[INSTRUCTIONS TO FOLLOW]
Find the word "quot" in the material below and gather every line that contains it.

[RECORDS TO PROCESS]
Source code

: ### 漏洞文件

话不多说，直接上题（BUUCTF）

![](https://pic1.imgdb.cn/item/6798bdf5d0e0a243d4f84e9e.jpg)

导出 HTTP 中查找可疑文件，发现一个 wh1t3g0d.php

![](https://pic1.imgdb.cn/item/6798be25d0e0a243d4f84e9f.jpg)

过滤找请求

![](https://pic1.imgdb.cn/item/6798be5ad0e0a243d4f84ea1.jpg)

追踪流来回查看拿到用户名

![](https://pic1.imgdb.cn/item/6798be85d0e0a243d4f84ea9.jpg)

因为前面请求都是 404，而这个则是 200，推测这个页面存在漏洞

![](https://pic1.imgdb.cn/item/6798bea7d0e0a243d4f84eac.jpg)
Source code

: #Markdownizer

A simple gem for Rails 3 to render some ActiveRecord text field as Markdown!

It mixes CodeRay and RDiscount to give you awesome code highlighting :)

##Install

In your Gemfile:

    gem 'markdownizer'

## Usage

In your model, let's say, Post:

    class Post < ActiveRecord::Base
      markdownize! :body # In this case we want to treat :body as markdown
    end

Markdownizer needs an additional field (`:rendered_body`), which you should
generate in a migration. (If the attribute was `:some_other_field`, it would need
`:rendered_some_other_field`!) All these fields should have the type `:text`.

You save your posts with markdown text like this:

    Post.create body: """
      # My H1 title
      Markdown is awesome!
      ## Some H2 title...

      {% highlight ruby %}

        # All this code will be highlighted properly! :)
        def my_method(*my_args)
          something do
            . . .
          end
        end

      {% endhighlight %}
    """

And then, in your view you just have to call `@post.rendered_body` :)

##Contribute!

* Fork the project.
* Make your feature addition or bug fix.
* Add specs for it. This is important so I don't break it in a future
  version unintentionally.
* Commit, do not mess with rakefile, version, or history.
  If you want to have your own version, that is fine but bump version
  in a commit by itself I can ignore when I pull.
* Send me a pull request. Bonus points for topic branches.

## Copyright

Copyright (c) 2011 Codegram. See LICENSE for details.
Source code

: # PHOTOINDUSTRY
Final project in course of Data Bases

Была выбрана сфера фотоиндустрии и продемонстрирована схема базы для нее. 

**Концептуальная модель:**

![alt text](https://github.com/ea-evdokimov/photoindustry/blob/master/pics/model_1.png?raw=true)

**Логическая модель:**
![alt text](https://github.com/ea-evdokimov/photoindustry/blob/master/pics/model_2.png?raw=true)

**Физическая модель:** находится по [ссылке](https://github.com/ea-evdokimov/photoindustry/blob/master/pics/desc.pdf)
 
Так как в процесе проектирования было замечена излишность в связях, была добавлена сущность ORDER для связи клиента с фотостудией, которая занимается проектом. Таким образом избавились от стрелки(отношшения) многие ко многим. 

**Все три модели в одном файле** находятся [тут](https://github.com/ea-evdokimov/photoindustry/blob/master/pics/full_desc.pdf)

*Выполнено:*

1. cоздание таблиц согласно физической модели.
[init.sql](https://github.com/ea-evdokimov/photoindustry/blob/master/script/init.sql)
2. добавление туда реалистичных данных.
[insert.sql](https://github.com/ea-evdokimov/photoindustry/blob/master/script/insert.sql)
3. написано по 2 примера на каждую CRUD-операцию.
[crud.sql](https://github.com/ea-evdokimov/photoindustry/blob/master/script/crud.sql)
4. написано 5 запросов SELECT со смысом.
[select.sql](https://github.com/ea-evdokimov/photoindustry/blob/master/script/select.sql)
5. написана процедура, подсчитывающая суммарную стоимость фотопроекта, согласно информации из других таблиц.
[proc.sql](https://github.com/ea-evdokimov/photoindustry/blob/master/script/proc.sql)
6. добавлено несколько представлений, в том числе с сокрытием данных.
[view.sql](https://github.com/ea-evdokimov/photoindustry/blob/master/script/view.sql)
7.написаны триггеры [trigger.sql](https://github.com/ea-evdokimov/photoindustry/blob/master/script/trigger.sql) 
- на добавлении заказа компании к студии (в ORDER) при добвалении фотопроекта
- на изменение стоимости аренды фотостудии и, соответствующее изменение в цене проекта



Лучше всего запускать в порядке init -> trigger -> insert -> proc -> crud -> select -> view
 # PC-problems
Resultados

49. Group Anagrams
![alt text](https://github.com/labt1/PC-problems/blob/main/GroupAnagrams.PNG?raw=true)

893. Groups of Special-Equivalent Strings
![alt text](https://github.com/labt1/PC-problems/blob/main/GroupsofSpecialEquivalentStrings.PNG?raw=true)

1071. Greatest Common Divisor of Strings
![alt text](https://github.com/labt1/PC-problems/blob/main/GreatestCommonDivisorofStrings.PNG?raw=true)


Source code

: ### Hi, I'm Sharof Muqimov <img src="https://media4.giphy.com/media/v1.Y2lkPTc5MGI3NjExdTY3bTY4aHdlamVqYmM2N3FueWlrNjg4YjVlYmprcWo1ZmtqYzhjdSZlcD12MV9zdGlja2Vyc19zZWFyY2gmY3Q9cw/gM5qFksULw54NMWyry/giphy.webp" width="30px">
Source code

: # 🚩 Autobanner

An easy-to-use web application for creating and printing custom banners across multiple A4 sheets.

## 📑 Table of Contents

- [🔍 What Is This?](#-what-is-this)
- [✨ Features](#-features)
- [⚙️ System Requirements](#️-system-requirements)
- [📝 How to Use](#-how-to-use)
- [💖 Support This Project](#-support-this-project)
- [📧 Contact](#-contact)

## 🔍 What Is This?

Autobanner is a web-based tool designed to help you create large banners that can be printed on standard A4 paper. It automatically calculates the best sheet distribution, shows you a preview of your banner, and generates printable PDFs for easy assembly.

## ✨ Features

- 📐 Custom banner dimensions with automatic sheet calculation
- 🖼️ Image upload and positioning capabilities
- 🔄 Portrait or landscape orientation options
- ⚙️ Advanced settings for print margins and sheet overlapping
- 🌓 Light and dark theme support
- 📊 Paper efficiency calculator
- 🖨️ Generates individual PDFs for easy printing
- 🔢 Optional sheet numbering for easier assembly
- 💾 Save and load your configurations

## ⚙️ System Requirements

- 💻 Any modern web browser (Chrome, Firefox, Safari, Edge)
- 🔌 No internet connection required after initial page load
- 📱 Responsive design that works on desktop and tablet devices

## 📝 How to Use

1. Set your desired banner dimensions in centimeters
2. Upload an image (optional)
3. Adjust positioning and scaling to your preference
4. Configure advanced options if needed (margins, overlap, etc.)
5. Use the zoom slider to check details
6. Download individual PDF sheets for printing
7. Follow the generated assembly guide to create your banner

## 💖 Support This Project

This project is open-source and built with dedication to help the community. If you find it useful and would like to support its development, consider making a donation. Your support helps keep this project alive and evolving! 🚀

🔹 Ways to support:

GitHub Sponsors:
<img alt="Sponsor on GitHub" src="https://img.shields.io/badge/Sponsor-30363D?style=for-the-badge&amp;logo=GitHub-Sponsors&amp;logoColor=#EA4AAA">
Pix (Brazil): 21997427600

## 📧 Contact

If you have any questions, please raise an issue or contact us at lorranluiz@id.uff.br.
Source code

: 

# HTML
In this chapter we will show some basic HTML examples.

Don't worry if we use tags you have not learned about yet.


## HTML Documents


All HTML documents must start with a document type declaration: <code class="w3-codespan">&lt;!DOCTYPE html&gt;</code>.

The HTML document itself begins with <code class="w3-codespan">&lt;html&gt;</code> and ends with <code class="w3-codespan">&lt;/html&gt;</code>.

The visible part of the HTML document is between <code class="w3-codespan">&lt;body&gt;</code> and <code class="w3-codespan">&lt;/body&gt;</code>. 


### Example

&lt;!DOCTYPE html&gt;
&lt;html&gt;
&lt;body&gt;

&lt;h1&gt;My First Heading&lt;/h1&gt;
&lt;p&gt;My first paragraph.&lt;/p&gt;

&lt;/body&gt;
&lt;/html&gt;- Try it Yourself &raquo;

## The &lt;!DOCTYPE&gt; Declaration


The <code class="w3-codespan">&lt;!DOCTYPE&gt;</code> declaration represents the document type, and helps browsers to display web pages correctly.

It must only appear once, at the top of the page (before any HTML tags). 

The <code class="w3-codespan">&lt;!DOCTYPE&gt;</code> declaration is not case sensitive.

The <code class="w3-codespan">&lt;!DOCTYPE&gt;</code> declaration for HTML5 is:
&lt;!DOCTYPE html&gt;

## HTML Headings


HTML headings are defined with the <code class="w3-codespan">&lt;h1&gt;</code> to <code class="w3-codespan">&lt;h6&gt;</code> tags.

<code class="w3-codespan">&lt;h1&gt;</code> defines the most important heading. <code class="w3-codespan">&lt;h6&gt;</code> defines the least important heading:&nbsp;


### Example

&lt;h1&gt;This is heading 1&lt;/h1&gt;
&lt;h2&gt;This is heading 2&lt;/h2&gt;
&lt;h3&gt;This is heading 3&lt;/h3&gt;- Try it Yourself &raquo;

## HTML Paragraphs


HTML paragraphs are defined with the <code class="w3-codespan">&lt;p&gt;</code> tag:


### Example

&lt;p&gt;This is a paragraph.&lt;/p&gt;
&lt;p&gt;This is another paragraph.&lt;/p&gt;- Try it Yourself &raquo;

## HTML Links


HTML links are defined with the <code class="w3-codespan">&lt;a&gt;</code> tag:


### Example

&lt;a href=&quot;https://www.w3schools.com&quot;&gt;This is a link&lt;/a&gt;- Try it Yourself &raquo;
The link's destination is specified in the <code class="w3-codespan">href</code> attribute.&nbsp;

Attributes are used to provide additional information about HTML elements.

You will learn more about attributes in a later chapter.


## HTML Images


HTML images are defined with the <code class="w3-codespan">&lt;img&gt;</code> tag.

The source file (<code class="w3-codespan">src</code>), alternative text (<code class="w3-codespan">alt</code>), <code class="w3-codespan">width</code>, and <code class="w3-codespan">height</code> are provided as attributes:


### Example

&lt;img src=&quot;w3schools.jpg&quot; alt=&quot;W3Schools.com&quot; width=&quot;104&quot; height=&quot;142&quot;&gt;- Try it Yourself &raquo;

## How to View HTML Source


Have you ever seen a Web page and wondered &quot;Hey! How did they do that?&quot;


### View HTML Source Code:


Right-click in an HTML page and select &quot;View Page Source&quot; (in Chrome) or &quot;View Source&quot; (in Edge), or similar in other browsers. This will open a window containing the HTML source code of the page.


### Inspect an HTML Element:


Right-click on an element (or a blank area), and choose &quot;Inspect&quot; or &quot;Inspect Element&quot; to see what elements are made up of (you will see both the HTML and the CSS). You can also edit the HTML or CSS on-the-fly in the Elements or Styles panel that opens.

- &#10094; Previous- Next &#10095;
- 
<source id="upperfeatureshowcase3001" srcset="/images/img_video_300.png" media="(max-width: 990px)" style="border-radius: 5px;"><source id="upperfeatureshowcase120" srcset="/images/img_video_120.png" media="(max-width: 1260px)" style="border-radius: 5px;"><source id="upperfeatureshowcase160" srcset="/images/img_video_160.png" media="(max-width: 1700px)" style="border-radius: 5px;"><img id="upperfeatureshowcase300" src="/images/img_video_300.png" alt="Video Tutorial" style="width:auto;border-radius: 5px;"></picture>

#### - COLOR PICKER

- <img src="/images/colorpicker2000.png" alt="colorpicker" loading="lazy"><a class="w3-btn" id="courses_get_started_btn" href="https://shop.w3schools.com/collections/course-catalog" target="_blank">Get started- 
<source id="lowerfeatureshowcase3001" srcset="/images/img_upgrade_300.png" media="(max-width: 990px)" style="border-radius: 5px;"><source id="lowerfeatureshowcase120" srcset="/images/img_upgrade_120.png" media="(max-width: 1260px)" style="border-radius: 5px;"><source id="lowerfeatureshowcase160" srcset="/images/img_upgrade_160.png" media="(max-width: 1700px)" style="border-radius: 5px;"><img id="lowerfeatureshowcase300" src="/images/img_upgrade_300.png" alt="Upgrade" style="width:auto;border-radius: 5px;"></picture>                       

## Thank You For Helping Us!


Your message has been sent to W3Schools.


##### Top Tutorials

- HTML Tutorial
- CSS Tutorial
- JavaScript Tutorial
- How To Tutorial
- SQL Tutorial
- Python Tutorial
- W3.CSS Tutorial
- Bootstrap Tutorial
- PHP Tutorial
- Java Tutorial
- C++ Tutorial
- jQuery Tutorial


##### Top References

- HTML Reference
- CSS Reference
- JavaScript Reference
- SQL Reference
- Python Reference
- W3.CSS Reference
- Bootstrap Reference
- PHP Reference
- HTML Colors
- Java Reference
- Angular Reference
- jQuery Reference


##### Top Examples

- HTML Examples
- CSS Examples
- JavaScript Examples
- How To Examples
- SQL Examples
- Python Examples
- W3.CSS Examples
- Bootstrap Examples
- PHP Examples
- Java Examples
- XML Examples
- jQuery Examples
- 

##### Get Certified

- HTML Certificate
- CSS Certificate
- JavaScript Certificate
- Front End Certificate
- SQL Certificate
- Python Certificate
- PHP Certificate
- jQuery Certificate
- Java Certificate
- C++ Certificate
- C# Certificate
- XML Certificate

[RESULT BELOW]
&lt;a href=&quot;https://www.w3schools.com&quot;&gt;This is a link&lt;/a&gt;- Try it Yourself &raquo;
&lt;img src=&quot;w3schools.jpg&quot; alt=&quot;W3Schools.com&quot; width=&quot;104&quot; height=&quot;142&quot;&gt;- Try it Yourself &raquo;
Have you ever seen a Web page and wondered &quot;Hey! How did they do that?&quot;
Right-click in an HTML page and select &quot;View Page Source&quot; (in Chrome) or &quot;View Source&quot; (in Edge), or similar in other browsers. This will open a window containing the HTML source code of the page.
Right-click on an element (or a blank area), and choose &quot;Inspect&quot; or &quot;Inspect Element&quot; to see what elements are made up of (you will see both the HTML and the CSS). You can also edit the HTML or CSS on-the-fly in the Elements or Styles panel that opens.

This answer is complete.